So, jetzt hab ich ne menge geschrieben, wenn du noch Fragen hast, dann frag 

/Kapro


----------



## BubiBohnensack (4. Juli 2002)

Ich möchte nur einwerfen, dass man das ganze nicht zu ernst nehmen sollte. Die Qualität von einem echten, guten Studio bekommt man so oder so nicht hin.
Man sollte das nicht so verbissen sehen, mein Gott ****** drauf wenn da n bissl Hall drin ist. Musik lebt doch durch die Dynamik und nicht durch das Analytische. Das wird ja sonst fast wie bei den Hifi-Leuten.
Wenn ich mal was aufnehme, dann in meinem Zimmer mit nem recht guten Sennheisermikro vor meinen Marshall Röhrenamp. Das klingt eigentlich recht geil und im Vergleich zum Direktanschließen des Effektgerätes and den Verstärker auch viel besser weil natürlicher.
Man kann das vergleichen mit der Analogen Schallplatte zur CD.
Die Schallplatte hat vielleicht mal einen Knackster drin oder Rauschen aber es ist viel angenehmer zu hören.
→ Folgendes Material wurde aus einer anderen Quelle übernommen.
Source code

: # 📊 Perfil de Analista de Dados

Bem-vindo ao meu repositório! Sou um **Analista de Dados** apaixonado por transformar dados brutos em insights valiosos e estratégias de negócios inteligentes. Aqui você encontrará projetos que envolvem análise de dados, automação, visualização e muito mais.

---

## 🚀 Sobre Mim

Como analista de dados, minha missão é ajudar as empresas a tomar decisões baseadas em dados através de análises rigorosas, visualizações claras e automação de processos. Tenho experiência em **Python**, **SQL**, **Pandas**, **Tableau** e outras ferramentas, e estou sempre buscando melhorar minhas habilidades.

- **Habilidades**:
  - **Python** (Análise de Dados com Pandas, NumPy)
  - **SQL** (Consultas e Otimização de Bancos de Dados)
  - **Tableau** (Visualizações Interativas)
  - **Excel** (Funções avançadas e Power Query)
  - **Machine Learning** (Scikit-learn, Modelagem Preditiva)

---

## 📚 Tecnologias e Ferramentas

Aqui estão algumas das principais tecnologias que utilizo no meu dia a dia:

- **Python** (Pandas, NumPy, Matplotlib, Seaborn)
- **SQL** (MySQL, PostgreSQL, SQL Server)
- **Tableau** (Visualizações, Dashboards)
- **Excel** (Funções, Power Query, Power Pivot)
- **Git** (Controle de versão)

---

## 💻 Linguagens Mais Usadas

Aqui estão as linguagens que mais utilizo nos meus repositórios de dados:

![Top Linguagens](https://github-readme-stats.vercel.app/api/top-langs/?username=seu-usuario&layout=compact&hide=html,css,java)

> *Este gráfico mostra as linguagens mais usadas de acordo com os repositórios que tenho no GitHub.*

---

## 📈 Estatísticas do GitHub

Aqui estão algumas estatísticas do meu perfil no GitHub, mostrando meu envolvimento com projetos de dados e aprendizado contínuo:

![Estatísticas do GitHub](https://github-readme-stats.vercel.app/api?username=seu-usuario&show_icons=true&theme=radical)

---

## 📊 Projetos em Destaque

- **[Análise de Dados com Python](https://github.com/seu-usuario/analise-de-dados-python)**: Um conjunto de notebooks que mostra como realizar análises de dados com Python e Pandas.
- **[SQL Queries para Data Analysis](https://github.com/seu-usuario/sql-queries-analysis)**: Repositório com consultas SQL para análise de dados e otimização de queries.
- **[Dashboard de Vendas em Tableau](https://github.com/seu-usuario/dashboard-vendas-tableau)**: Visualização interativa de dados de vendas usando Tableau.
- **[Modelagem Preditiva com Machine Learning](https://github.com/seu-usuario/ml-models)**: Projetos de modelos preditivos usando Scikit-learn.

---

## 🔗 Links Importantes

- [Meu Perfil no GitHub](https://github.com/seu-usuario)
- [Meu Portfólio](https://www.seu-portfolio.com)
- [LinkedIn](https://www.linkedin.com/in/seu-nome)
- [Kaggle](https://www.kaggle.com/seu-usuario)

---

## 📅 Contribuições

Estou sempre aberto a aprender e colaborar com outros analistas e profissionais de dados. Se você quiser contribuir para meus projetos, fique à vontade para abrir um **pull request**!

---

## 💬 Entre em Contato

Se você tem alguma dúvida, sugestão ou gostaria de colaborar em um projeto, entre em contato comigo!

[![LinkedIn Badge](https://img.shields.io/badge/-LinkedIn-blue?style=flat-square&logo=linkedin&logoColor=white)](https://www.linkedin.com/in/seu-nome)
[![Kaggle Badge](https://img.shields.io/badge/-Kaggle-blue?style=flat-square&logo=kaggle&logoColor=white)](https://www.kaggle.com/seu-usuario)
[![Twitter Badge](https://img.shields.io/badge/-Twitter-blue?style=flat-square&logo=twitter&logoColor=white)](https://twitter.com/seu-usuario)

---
Da mein Vater ja nun einer dieser Hifi-Freaks ist, spreche ich da aus Erfahrung:
Ich habe immer daran geglaubt, was in den ganzen "Audiophilen" Zeitschriften stand, bis ich einen Händler getroffen habe, der meine Ansicht total verändert hat:

Grundanlage kostete vielleicht 100.000€ bestehend aus 2 Lautsprechern und jeweils den Endstufen + Platte und CD.
Wenn man Audio glaubt, muss man diese Lautsprecher einmessen und wenn man die nur 1 cm verrutscht, klingt die gleich ******e.
So, aber der Herr hatte nun Pflanzen und Tische und Stühle und alles mögliche andere davor stehen also ein Audioredakteur würde Greuel kriegen. Es klang einfach nur geil, weil natürlich und nicht künstlich sauber.
Zitat von ihm: "In einem Club, wenn Eric C. da spielt, steht auch jemand vor ihnen und trotzdem klingt es geil." 

Ich finde da ist was dran. Das war jetzt viel aus der Audio / HiFi - Welt aber das lässt sich mit Sicherheit übertragen.

Noch ein Tipp: Nimm Logic Audio Platinum 5! Meiner Meinung nach ist es deutlich besser als Cubase VST 5.0 und auch dieses andere Neue.


Und die Anforderungen an den Rechner sind minimal. Ich weiß nicht, wie das bei Cubase ist aber ich kann z.B. mit dem ESX 24 (Sampler) in Logic mindestens 8 Spuren auf Maximallast fahren, ohne dass ein Overload erfolgt (800Mhz).
Der Rechner muss nicht schnell sein fürs Aufnehmen nur für Softwaresynthies. Beim Audioaufnehmen kommt es halt auf die Festplatte an. Vergleich das mal mit Videoschnitt und was da für Datenmengen durch müssen, dagegen sind 20 Audiospuren ein Furz.


----------



## Kaprolactam (4. Juli 2002)

Äh, momeeent, momeeent!
Das sind drei verschiedene Paar Schuhe:
1) Aufnahme
2) Hifi-Musikwiedergabe
3) PA-Anlagen
Drei verschiedene Situationen, drei verschiedene Philosophien. Ich werde morgen ausführlicher dazu schreiben, aber jetzt geh ich erst mal pennen.

n8
/Kapro


----------



## BubiBohnensack (3. August 2002)

Mich würds schon noch interessieren


----------



## Sodabob (4. September 2003)

Hi Leute!

ich bin der meinung, das wichtigste ist ein Raum der mit dem eigenen können mitwachsen kann.
bei den ersten aufnahmen hört man sowieso nicht was falsch läuft (spreche aus eigener erfahrung) mit der zeit wenn man lernt zu hören, findet man die schwachstellen des raumes.
Wichtig dabei ist nur das viele verschiedene räume und aufnahmen hört und mit dem eigenen vergleicht.

ansonsten gehe ich mit Kaprolactam konform das natürlichkeit der sterilitär vorzuziehen ist.

lieber eine ehrliche 500€ aufnahme mit "kleinen" Fehlern, als eine Sterile "BROIS" Multimilionen Produktion.

Prost Soda


----------



## Christoph (4. September 2003)

Bitte aufs Datum schauen


----------